How can one then model the dynamical behaviours of biological systems? A highly effective way forward is to model the flow of noisy information available to biological systems. Their dynamical behaviours can logically be derived from the techniques of stochastic filtering and signal detection.
That is, mathematical techniques of signal detection is the most suited method to model dynamical systems driven by signal detection.
Perhaps a much less intuitive obserrvation is that dynamical equations governing the evolution of a broad class of quantum systems likewise are equations for optimal signal detection, and there are reasons to believe that all quantum dynamics may be governed by underlying information-processing capabilities of fundamental particles. A particle immersed in an environment, energetically interacting with particles in the environment, will follow an energetically preferred dynamics --- but this requires the particle to extract information about the conditions of the environment, and at a quantum level this information is necessarily noisy.
Hence the most efficient way forward is to conduct optimal signal processing, leading to quantum dynamics. In other words, nature is highly efficient.

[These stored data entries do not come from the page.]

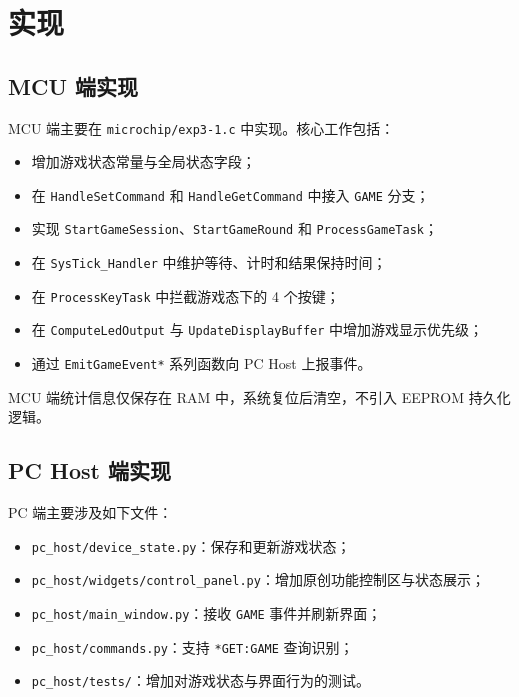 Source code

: \documentclass[main.tex]{subfiles}
\begin{document}
\section{实现}

\subsection{MCU 端实现}

MCU 端主要在 \texttt{microchip/exp3-1.c} 中实现。核心工作包括：

\begin{itemize}[leftmargin=2em]
  \item 增加游戏状态常量与全局状态字段；
  \item 在 \texttt{HandleSetCommand} 和 \texttt{HandleGetCommand} 中接入 \texttt{GAME} 分支；
  \item 实现 \texttt{StartGameSession}、\texttt{StartGameRound} 和 \texttt{ProcessGameTask}；
  \item 在 \texttt{SysTick\_Handler} 中维护等待、计时和结果保持时间；
  \item 在 \texttt{ProcessKeyTask} 中拦截游戏态下的 4 个按键；
  \item 在 \texttt{ComputeLedOutput} 与 \texttt{UpdateDisplayBuffer} 中增加游戏显示优先级；
  \item 通过 \texttt{EmitGameEvent*} 系列函数向 PC Host 上报事件。
\end{itemize}

MCU 端统计信息仅保存在 RAM 中，系统复位后清空，不引入 EEPROM 持久化逻辑。

\subsection{PC Host 端实现}

PC 端主要涉及如下文件：

\begin{itemize}[leftmargin=2em]
  \item \texttt{pc\_host/device\_state.py}：保存和更新游戏状态；
  \item \texttt{pc\_host/widgets/control\_panel.py}：增加原创功能控制区与状态展示；
  \item \texttt{pc\_host/main\_window.py}：接收 \texttt{GAME} 事件并刷新界面；
  \item \texttt{pc\_host/commands.py}：支持 \texttt{*GET:GAME} 查询识别；
  \item \texttt{pc\_host/tests/}：增加对游戏状态与界面行为的测试。
\end{itemize}
\end{document}
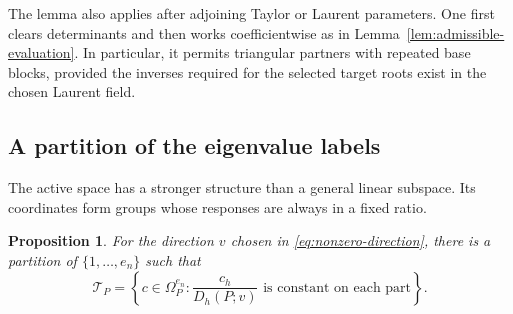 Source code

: \documentclass[11pt]{article}
\newtheorem{proposition}[theorem]{Proposition}
\theoremstyle{definition}
\theoremstyle{remark}
\numberwithin{equation}{section}
\begin{document}
The lemma also applies after adjoining Taylor or Laurent parameters.
One first clears determinants and then works coefficientwise as in
Lemma~\ref{lem:admissible-evaluation}.  In particular, it permits
triangular partners with repeated base blocks, provided the inverses
required for the selected target roots exist in the chosen Laurent
field.

\subsection{A partition of the eigenvalue labels}
\label{subsec:active-partition}

The active space has a stronger structure than a general linear
subspace.  Its coordinates form groups whose responses are always in
a fixed ratio.

\begin{proposition}\label{prop:active-partition}
For the direction $v$ chosen in \eqref{eq:nonzero-direction}, there
is a partition of $\{1,\ldots,e_n\}$ such that
\[
 \mathcal T_P=
 \left\{c\in\Omega_P^{e_n}:
 \frac{c_h}{D_h(P;v)}\text{ is constant on each part}\right\}.
\]
\end{proposition}
\end{document}
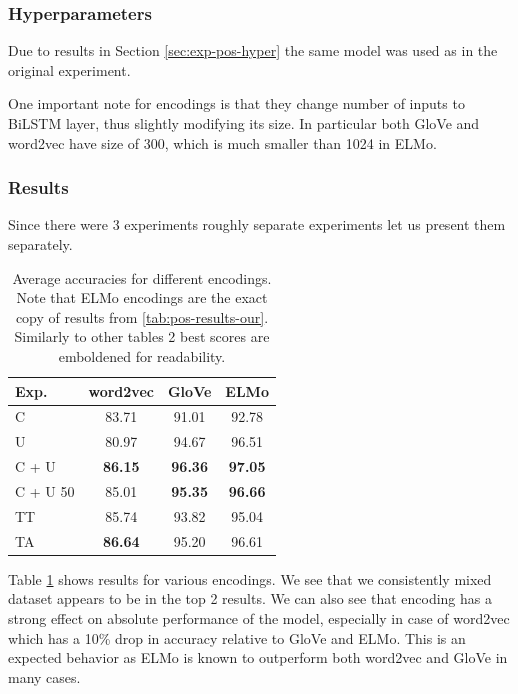 \documentclass[11pt,a4paper]{article}
\begin{document}
    \subsubsection{Hyperparameters}
    Due to results in Section \ref{sec:exp-pos-hyper} the same model was used as in the original experiment.

    One important note for encodings is that they change number of inputs to BiLSTM layer, thus slightly modifying its size. In particular both GloVe and word2vec have size of 300, which is much smaller than 1024 in ELMo.

    \subsubsection{Results}
    Since there were 3 experiments roughly separate experiments let us present them separately.

    \begin{table}[h]
        \centering
        \begin{tabular}{|l|c|c|c|}
            \hline
            Exp.     & word2vec       & GloVe          & ELMo \\
            \hline
            C        & 83.71          & 91.01          & 92.78 \\
            U        & 80.97          & 94.67          & 96.51 \\
            C + U    & \textbf{86.15} & \textbf{96.36} & \textbf{97.05} \\
            C + U 50 & 85.01          & \textbf{95.35} & \textbf{96.66} \\
            TT       & 85.74          & 93.82          & 95.04 \\
            TA       & \textbf{86.64} & 95.20          & 96.61 \\
            \hline
        \end{tabular}
        \caption{Average accuracies for different encodings. Note that ELMo encodings are the exact copy of results from \ref{tab:pos-results-our}. Similarly to other tables 2 best scores are emboldened for readability.}
        \label{tab:epos-encodings}
    \end{table}

    Table \ref{tab:epos-encodings} shows results for various encodings. We see that we consistently mixed dataset appears to be in the top 2 results. We can also see that encoding has a strong effect on absolute performance of the model, especially in case of word2vec which has a 10\% drop in accuracy relative to GloVe and ELMo. This is an expected behavior as ELMo is known to outperform both word2vec and GloVe in many cases.
\end{document}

The observation that both quantum and biological dynamics are governed by underlying signal detection problems is striking, leading to the hypothesises that optimal signal detection capability is fundamental to laws of nature, and that dynamical equations governing the evolution of quantum systems can, mutatis mutandis, applied to model dynamical behaviours of biological systems. These ideas, set out in my recent paper (Scientific Report vol. 12, 3042 (2022)), have been applied to model tropic motions of green plants, and they will be developed further in this research programme to explore ways to test the models, to analyse dynamical behaviours of other biological systems, and to reach out biological researchers, with the view towards making a significant contribution to understanding dynamical behaviours of biological systems.
Along the way, new mathematical insights can be gained on certain types of stochastic equations admitting quantum-mechanical characteristics.